Data items
——
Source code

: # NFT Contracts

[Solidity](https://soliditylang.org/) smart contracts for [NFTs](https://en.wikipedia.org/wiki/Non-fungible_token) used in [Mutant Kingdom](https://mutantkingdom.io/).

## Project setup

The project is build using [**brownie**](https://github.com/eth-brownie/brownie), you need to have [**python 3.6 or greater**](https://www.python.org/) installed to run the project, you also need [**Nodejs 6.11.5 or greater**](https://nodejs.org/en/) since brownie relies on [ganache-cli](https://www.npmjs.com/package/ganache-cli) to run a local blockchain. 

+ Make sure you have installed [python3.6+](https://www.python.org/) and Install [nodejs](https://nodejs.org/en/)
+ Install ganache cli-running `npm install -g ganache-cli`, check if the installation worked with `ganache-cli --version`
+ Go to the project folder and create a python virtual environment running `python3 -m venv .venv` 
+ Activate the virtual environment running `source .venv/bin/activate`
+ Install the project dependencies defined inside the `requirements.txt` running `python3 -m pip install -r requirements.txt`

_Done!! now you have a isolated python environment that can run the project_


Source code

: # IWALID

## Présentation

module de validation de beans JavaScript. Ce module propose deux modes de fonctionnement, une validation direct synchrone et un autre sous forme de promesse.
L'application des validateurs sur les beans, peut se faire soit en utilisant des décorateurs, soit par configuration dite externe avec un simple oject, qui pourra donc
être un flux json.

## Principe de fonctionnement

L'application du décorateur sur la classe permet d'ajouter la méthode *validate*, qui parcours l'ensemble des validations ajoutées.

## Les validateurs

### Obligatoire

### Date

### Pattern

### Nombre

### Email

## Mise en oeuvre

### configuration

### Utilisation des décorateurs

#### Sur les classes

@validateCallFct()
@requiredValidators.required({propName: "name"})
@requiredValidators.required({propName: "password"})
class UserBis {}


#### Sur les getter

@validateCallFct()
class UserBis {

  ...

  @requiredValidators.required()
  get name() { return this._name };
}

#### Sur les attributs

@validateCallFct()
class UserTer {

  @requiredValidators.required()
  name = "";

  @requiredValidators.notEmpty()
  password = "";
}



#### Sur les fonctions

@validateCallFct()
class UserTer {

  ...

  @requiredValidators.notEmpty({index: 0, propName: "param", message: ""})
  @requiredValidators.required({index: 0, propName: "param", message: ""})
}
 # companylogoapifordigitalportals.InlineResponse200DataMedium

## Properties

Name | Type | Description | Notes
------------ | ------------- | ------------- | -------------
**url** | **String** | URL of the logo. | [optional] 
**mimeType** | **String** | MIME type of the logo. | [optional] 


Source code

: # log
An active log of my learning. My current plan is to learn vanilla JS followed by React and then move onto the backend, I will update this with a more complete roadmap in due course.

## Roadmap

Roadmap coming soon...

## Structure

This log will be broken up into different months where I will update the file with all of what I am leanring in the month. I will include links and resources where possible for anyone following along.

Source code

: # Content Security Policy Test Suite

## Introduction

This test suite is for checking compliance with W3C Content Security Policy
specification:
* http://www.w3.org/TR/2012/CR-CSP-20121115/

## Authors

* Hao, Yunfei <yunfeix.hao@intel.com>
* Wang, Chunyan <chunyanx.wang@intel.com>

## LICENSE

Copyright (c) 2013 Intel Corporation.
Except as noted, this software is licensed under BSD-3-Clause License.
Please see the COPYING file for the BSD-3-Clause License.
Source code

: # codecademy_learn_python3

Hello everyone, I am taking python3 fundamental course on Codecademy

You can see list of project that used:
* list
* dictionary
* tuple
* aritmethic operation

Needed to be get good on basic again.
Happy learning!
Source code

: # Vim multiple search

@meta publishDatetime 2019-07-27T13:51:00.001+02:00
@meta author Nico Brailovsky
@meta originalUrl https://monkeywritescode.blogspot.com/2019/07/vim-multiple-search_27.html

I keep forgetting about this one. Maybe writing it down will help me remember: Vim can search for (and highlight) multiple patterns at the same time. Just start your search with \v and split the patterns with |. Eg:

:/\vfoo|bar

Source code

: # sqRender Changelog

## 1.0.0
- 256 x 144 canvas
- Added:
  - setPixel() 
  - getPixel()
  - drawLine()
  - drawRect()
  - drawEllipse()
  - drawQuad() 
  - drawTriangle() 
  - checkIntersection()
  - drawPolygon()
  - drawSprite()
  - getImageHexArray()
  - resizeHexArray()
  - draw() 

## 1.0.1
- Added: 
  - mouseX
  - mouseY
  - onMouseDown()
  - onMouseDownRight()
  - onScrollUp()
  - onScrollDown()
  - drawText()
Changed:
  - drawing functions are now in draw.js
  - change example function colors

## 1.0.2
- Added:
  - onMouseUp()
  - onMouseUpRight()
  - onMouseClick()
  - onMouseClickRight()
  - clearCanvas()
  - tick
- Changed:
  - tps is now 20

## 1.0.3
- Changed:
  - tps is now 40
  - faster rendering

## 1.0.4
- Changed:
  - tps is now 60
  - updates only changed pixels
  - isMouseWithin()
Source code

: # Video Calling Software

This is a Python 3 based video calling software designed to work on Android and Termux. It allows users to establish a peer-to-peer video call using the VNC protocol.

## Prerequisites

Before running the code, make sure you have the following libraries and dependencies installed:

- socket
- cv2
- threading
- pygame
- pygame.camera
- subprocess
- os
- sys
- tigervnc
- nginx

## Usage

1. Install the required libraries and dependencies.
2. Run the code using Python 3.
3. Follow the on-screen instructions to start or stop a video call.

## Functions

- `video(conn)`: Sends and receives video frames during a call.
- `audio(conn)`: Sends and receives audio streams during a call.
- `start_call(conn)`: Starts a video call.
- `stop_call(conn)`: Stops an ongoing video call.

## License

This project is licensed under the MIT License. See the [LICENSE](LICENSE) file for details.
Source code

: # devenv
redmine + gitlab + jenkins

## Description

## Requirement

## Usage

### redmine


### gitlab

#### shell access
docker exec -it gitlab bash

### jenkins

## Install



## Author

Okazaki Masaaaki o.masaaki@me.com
——
**WHAT YOU SHOULD DO**
Each entry needs to be copied out exactly as written.

**RESULT**
Source code

: # NFT Contracts

[Solidity](https://soliditylang.org/) smart contracts for [NFTs](https://en.wikipedia.org/wiki/Non-fungible_token) used in [Mutant Kingdom](https://mutantkingdom.io/).

## Project setup

The project is build using [**brownie**](https://github.com/eth-brownie/brownie), you need to have [**python 3.6 or greater**](https://www.python.org/) installed to run the project, you also need [**Nodejs 6.11.5 or greater**](https://nodejs.org/en/) since brownie relies on [ganache-cli](https://www.npmjs.com/package/ganache-cli) to run a local blockchain. 

+ Make sure you have installed [python3.6+](https://www.python.org/) and Install [nodejs](https://nodejs.org/en/)
+ Install ganache cli-running `npm install -g ganache-cli`, check if the installation worked with `ganache-cli --version`
+ Go to the project folder and create a python virtual environment running `python3 -m venv .venv` 
+ Activate the virtual environment running `source .venv/bin/activate`
+ Install the project dependencies defined inside the `requirements.txt` running `python3 -m pip install -r requirements.txt`

_Done!! now you have a isolated python environment that can run the project_


Source code

: # IWALID

## Présentation

module de validation de beans JavaScript. Ce module propose deux modes de fonctionnement, une validation direct synchrone et un autre sous forme de promesse.
L'application des validateurs sur les beans, peut se faire soit en utilisant des décorateurs, soit par configuration dite externe avec un simple oject, qui pourra donc
être un flux json.

## Principe de fonctionnement

L'application du décorateur sur la classe permet d'ajouter la méthode *validate*, qui parcours l'ensemble des validations ajoutées.

## Les validateurs

### Obligatoire

### Date

### Pattern

### Nombre

### Email

## Mise en oeuvre

### configuration

### Utilisation des décorateurs

#### Sur les classes

@validateCallFct()
@requiredValidators.required({propName: "name"})
@requiredValidators.required({propName: "password"})
class UserBis {}


#### Sur les getter

@validateCallFct()
class UserBis {

  ...

  @requiredValidators.required()
  get name() { return this._name };
}

#### Sur les attributs

@validateCallFct()
class UserTer {

  @requiredValidators.required()
  name = "";

  @requiredValidators.notEmpty()
  password = "";
}



#### Sur les fonctions

@validateCallFct()
class UserTer {

  ...

  @requiredValidators.notEmpty({index: 0, propName: "param", message: ""})
  @requiredValidators.required({index: 0, propName: "param", message: ""})
}
 # companylogoapifordigitalportals.InlineResponse200DataMedium

## Properties

Name | Type | Description | Notes
------------ | ------------- | ------------- | -------------
**url** | **String** | URL of the logo. | [optional] 
**mimeType** | **String** | MIME type of the logo. | [optional] 


Source code

: # log
An active log of my learning. My current plan is to learn vanilla JS followed by React and then move onto the backend, I will update this with a more complete roadmap in due course.

## Roadmap

Roadmap coming soon...

## Structure

This log will be broken up into different months where I will update the file with all of what I am leanring in the month. I will include links and resources where possible for anyone following along.

Source code

: # Content Security Policy Test Suite

## Introduction

This test suite is for checking compliance with W3C Content Security Policy
specification:
* http://www.w3.org/TR/2012/CR-CSP-20121115/

## Authors

* Hao, Yunfei <yunfeix.hao@intel.com>
* Wang, Chunyan <chunyanx.wang@intel.com>

## LICENSE

Copyright (c) 2013 Intel Corporation.
Except as noted, this software is licensed under BSD-3-Clause License.
Please see the COPYING file for the BSD-3-Clause License.
Source code

: # codecademy_learn_python3

Hello everyone, I am taking python3 fundamental course on Codecademy

You can see list of project that used:
* list
* dictionary
* tuple
* aritmethic operation

Needed to be get good on basic again.
Happy learning!
Source code

: # Vim multiple search

@meta publishDatetime 2019-07-27T13:51:00.001+02:00
@meta author Nico Brailovsky
@meta originalUrl https://monkeywritescode.blogspot.com/2019/07/vim-multiple-search_27.html

I keep forgetting about this one. Maybe writing it down will help me remember: Vim can search for (and highlight) multiple patterns at the same time. Just start your search with \v and split the patterns with |. Eg:

:/\vfoo|bar

Source code

: # sqRender Changelog

## 1.0.0
- 256 x 144 canvas
- Added:
  - setPixel() 
  - getPixel()
  - drawLine()
  - drawRect()
  - drawEllipse()
  - drawQuad() 
  - drawTriangle() 
  - checkIntersection()
  - drawPolygon()
  - drawSprite()
  - getImageHexArray()
  - resizeHexArray()
  - draw() 

## 1.0.1
- Added: 
  - mouseX
  - mouseY
  - onMouseDown()
  - onMouseDownRight()
  - onScrollUp()
  - onScrollDown()
  - drawText()
Changed:
  - drawing functions are now in draw.js
  - change example function colors

## 1.0.2
- Added:
  - onMouseUp()
  - onMouseUpRight()
  - onMouseClick()
  - onMouseClickRight()
  - clearCanvas()
  - tick
- Changed:
  - tps is now 20

## 1.0.3
- Changed:
  - tps is now 40
  - faster rendering

## 1.0.4
- Changed:
  - tps is now 60
  - updates only changed pixels
  - isMouseWithin()
Source code

: # Video Calling Software

This is a Python 3 based video calling software designed to work on Android and Termux. It allows users to establish a peer-to-peer video call using the VNC protocol.

## Prerequisites

Before running the code, make sure you have the following libraries and dependencies installed:

- socket
- cv2
- threading
- pygame
- pygame.camera
- subprocess
- os
- sys
- tigervnc
- nginx

## Usage

1. Install the required libraries and dependencies.
2. Run the code using Python 3.
3. Follow the on-screen instructions to start or stop a video call.

## Functions

- `video(conn)`: Sends and receives video frames during a call.
- `audio(conn)`: Sends and receives audio streams during a call.
- `start_call(conn)`: Starts a video call.
- `stop_call(conn)`: Stops an ongoing video call.

## License

This project is licensed under the MIT License. See the [LICENSE](LICENSE) file for details.
Source code

: # devenv
redmine + gitlab + jenkins

## Description

## Requirement

## Usage

### redmine


### gitlab

#### shell access
docker exec -it gitlab bash

### jenkins

## Install



## Author

Okazaki Masaaaki o.masaaki@me.com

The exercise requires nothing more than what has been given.